Skip invalid characters on reading

Hey!

I am starting my little project with simple copy stdin to stdout code like this:

module Main where

import System.IO
import Lib

main :: IO ()
main = do
    iseof <- hIsEOF stdin
    if iseof
        then return ()
        else do
            line <- getLine
            putStrLn line
            main

Reading input with invalid (probably UTF) character I am getting (unsurprisingly) this:

<stdin>: hGetLine: invalid argument (invalid byte sequence)

I do want to support malformed chars on input. I want to skip such chars and continue processing.

Can somebody please point me in the right direction how to do it?
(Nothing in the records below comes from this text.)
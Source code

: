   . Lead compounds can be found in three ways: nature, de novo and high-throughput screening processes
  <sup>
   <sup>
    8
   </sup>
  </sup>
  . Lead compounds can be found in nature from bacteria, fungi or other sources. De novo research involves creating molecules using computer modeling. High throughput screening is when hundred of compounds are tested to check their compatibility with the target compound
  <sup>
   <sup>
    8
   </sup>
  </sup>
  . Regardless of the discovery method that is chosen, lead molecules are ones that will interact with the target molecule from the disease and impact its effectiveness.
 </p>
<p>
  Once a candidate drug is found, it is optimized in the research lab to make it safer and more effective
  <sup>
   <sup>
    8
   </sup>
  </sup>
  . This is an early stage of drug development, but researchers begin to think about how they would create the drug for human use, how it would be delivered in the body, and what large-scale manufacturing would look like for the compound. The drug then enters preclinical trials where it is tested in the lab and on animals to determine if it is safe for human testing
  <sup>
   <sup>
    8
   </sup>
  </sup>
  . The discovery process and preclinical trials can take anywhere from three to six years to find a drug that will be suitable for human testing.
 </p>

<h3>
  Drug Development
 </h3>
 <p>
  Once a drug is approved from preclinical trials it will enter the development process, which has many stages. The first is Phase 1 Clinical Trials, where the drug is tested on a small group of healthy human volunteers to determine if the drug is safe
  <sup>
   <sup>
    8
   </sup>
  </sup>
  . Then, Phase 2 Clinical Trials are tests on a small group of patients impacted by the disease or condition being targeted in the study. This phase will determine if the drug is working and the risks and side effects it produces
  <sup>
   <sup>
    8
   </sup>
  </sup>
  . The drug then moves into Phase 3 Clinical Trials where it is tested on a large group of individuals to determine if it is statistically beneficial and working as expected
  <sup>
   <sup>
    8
I am comfortable with FP but not very knowledgeable about Haskell libraries and apis…

thanks!

1 Like

EDIT: For people looking for the best answer in this thread, scroll down to Skip invalid characters on reading

hsyl20

This works, but I think it is ugly:

{-# LANGUAGE TypeApplications #-}
module Main where

import System.IO
import Lib
import Control.Exception (handle)
import Control.Monad (void)
import Foreign.Marshal.Alloc (malloc)
import Data.Word (Word8)

main :: IO ()
main = do
    hSetEncoding stdin utf16 -- I had to add this to make the error occur
    buf <- malloc @Word8
    iseof <- hIsEOF stdin
    if iseof
        then return ()
        else do
            handle @IOError (\_ -> void (hGetBuf stdin buf 1)) $ do
                line <- getLine
                putStrLn line
            main

Basically, the hGetBuf never returns an error and just removes one byte from stdin.

But if the encoding is not single-byte, then this might produce garbage.
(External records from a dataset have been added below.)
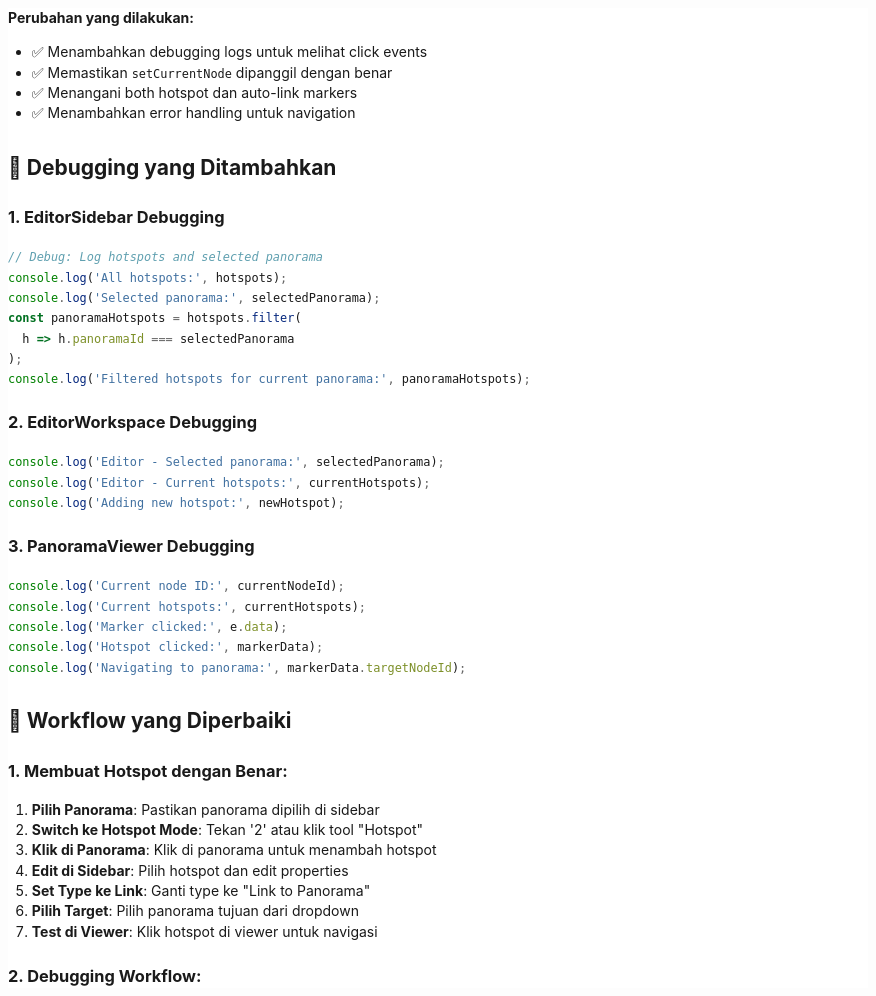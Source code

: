 **Perubahan yang dilakukan:**

- ✅ Menambahkan debugging logs untuk melihat click events
- ✅ Memastikan `setCurrentNode` dipanggil dengan benar
- ✅ Menangani both hotspot dan auto-link markers
- ✅ Menambahkan error handling untuk navigation

## 🔧 **Debugging yang Ditambahkan**

### 1. **EditorSidebar Debugging**

```typescript
// Debug: Log hotspots and selected panorama
console.log('All hotspots:', hotspots);
console.log('Selected panorama:', selectedPanorama);
const panoramaHotspots = hotspots.filter(
  h => h.panoramaId === selectedPanorama
);
console.log('Filtered hotspots for current panorama:', panoramaHotspots);
```

### 2. **EditorWorkspace Debugging**

```typescript
console.log('Editor - Selected panorama:', selectedPanorama);
console.log('Editor - Current hotspots:', currentHotspots);
console.log('Adding new hotspot:', newHotspot);
```

### 3. **PanoramaViewer Debugging**

```typescript
console.log('Current node ID:', currentNodeId);
console.log('Current hotspots:', currentHotspots);
console.log('Marker clicked:', e.data);
console.log('Hotspot clicked:', markerData);
console.log('Navigating to panorama:', markerData.targetNodeId);
```

## 🎯 **Workflow yang Diperbaiki**

### **1. Membuat Hotspot dengan Benar:**

1. **Pilih Panorama**: Pastikan panorama dipilih di sidebar
2. **Switch ke Hotspot Mode**: Tekan '2' atau klik tool "Hotspot"
3. **Klik di Panorama**: Klik di panorama untuk menambah hotspot
4. **Edit di Sidebar**: Pilih hotspot dan edit properties
5. **Set Type ke Link**: Ganti type ke "Link to Panorama"
6. **Pilih Target**: Pilih panorama tujuan dari dropdown
7. **Test di Viewer**: Klik hotspot di viewer untuk navigasi

### **2. Debugging Workflow:**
Hello. Isn’t this the code you’re looking for?

module Main where

main :: IO ()
main = interact id

@jaror - I will give that a try

@cloudyhug
This is just my starting point. Final behaviour will modify input in a way which is not simple mapping of input lines. That’s why I have not used interact for this. Anyhow, I will try whether this handles those faulty utf characters. If it does it can help towards my need.

Thanks so far!

I just tried my code, it drops the start of each sentence containing an invalid character. So, it is propably not exactly what you want.

If you only care about 8 bit characters then you could use the following:

module Main where

import System.IO
import Lib

main :: IO ()
main = do
    hSetEncoding stdin char8
    iseof <- hIsEOF stdin
    if iseof
        then return ()
        else do
            line <- getLine
            putStrLn line
            main

See the documentation of char8:

An encoding in which Unicode code points are translated to bytes by taking the code point modulo 256. When decoding, bytes are translated directly into the equivalent code point.
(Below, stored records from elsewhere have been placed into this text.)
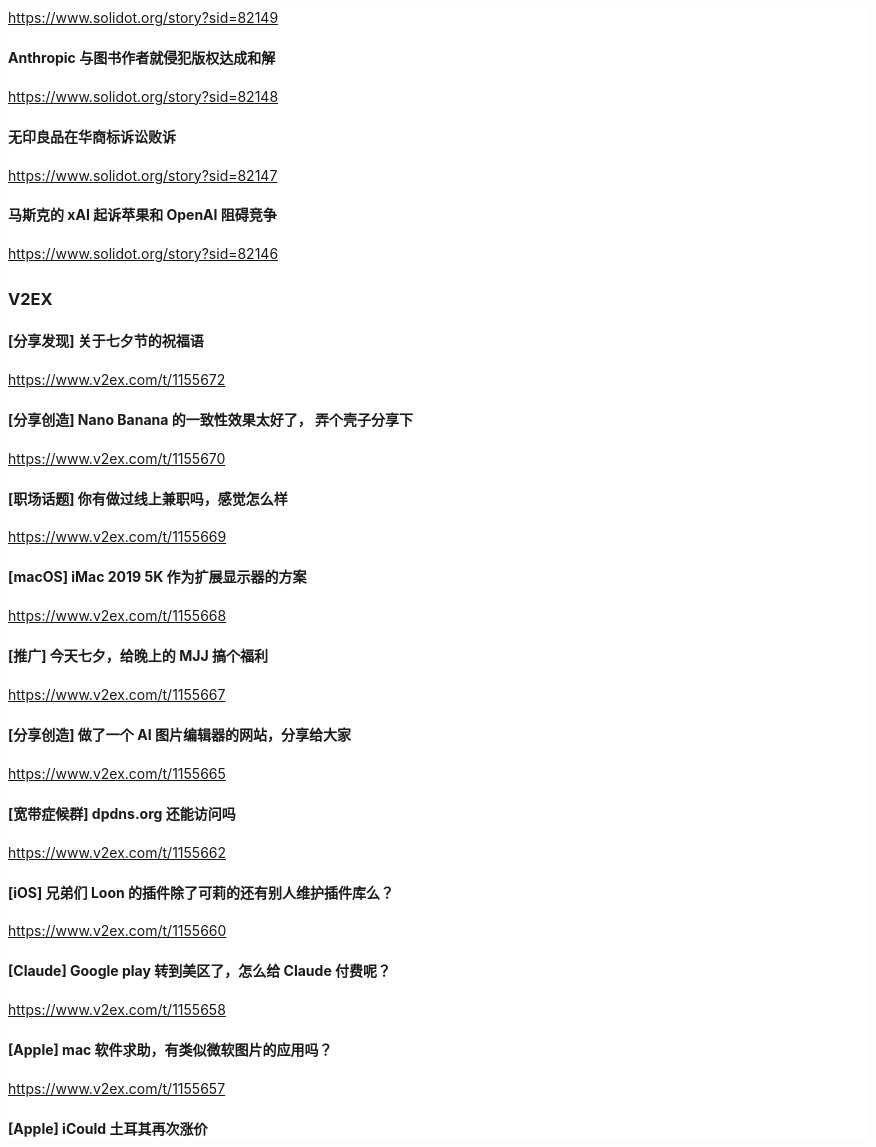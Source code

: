 <span style="color: blue!80!green"><https://www.solidot.org/story?sid=82149></span>

#### Anthropic 与图书作者就侵犯版权达成和解

<span style="color: blue!80!green"><https://www.solidot.org/story?sid=82148></span>

#### 无印良品在华商标诉讼败诉

<span style="color: blue!80!green"><https://www.solidot.org/story?sid=82147></span>

#### 马斯克的 xAI 起诉苹果和 OpenAI 阻碍竞争

<span style="color: blue!80!green"><https://www.solidot.org/story?sid=82146></span>

### V2EX

#### \[分享发现\] 关于七夕节的祝福语

<span style="color: blue!80!green"><https://www.v2ex.com/t/1155672></span>

#### \[分享创造\] Nano Banana 的一致性效果太好了， 弄个壳子分享下

<span style="color: blue!80!green"><https://www.v2ex.com/t/1155670></span>

#### \[职场话题\] 你有做过线上兼职吗，感觉怎么样

<span style="color: blue!80!green"><https://www.v2ex.com/t/1155669></span>

#### \[macOS\] iMac 2019 5K 作为扩展显示器的方案

<span style="color: blue!80!green"><https://www.v2ex.com/t/1155668></span>

#### \[推广\] 今天七夕，给晚上的 MJJ 搞个福利

<span style="color: blue!80!green"><https://www.v2ex.com/t/1155667></span>

#### \[分享创造\] 做了一个 AI 图片编辑器的网站，分享给大家

<span style="color: blue!80!green"><https://www.v2ex.com/t/1155665></span>

#### \[宽带症候群\] dpdns.org 还能访问吗

<span style="color: blue!80!green"><https://www.v2ex.com/t/1155662></span>

#### \[iOS\] 兄弟们 Loon 的插件除了可莉的还有别人维护插件库么？

<span style="color: blue!80!green"><https://www.v2ex.com/t/1155660></span>

#### \[Claude\] Google play 转到美区了，怎么给 Claude 付费呢？

<span style="color: blue!80!green"><https://www.v2ex.com/t/1155658></span>

#### \[Apple\] mac 软件求助，有类似微软图片的应用吗？

<span style="color: blue!80!green"><https://www.v2ex.com/t/1155657></span>

#### \[Apple\] iCould 土耳其再次涨价
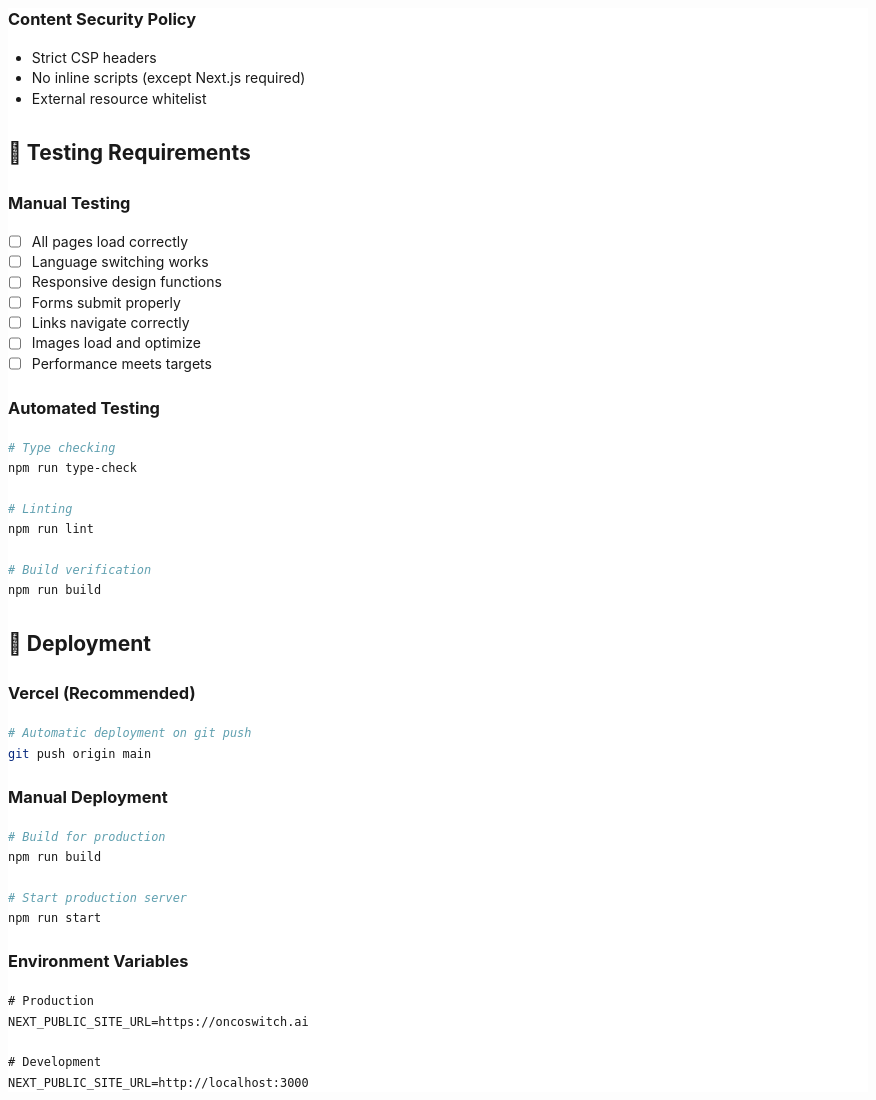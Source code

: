 ### Content Security Policy
- Strict CSP headers
- No inline scripts (except Next.js required)
- External resource whitelist

## 🧪 Testing Requirements

### Manual Testing
- [ ] All pages load correctly
- [ ] Language switching works
- [ ] Responsive design functions
- [ ] Forms submit properly
- [ ] Links navigate correctly
- [ ] Images load and optimize
- [ ] Performance meets targets

### Automated Testing
```bash
# Type checking
npm run type-check

# Linting
npm run lint

# Build verification
npm run build
```

## 🚀 Deployment

### Vercel (Recommended)
```bash
# Automatic deployment on git push
git push origin main
```

### Manual Deployment
```bash
# Build for production
npm run build

# Start production server
npm run start
```

### Environment Variables
```env
# Production
NEXT_PUBLIC_SITE_URL=https://oncoswitch.ai

# Development
NEXT_PUBLIC_SITE_URL=http://localhost:3000
```
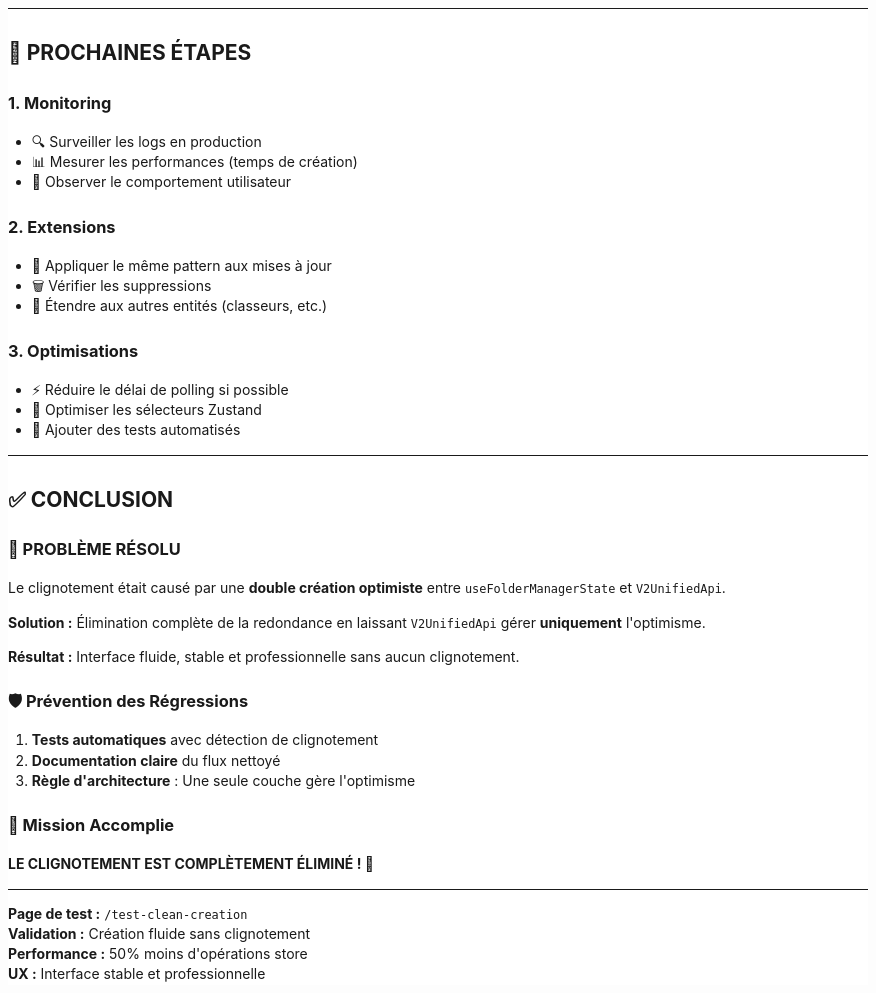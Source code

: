 
---

## **🚀 PROCHAINES ÉTAPES**

### **1. Monitoring**
- 🔍 Surveiller les logs en production
- 📊 Mesurer les performances (temps de création)
- 👀 Observer le comportement utilisateur

### **2. Extensions**
- 🔄 Appliquer le même pattern aux mises à jour
- 🗑️ Vérifier les suppressions
- 📂 Étendre aux autres entités (classeurs, etc.)

### **3. Optimisations**
- ⚡ Réduire le délai de polling si possible
- 🎯 Optimiser les sélecteurs Zustand
- 🔧 Ajouter des tests automatisés

---

## **✅ CONCLUSION**

### **🎉 PROBLÈME RÉSOLU**

Le clignotement était causé par une **double création optimiste** entre `useFolderManagerState` et `V2UnifiedApi`. 

**Solution :** Élimination complète de la redondance en laissant `V2UnifiedApi` gérer **uniquement** l'optimisme.

**Résultat :** Interface fluide, stable et professionnelle sans aucun clignotement.

### **🛡️ Prévention des Régressions**

1. **Tests automatiques** avec détection de clignotement
2. **Documentation claire** du flux nettoyé
3. **Règle d'architecture** : Une seule couche gère l'optimisme

### **🎯 Mission Accomplie**

**LE CLIGNOTEMENT EST COMPLÈTEMENT ÉLIMINÉ ! 🎯**

---

**Page de test :** `/test-clean-creation`  
**Validation :** Création fluide sans clignotement  
**Performance :** 50% moins d'opérations store  
**UX :** Interface stable et professionnelle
This encoding never fails in either direction. However, encoding discards information, so encode followed by decode is not the identity.

You probably want to use an encoding such as UTF-8//IGNORE.

let enc = mkTextEncoding "UTF-8//IGNORE"
hSetEncoding stdin enc

see https://www.stackage.org/haddock/lts-15.14/base-4.13.0.0/GHC-IO-Encoding.html#v:mkTextEncoding

3 Likes

@hsyl20 - This is exactly what I was looking for. It works. Thanks a lot for doc link as well!

I would mark your post as a solution if I could find such a button. In fact I do not see a way how to close this thread…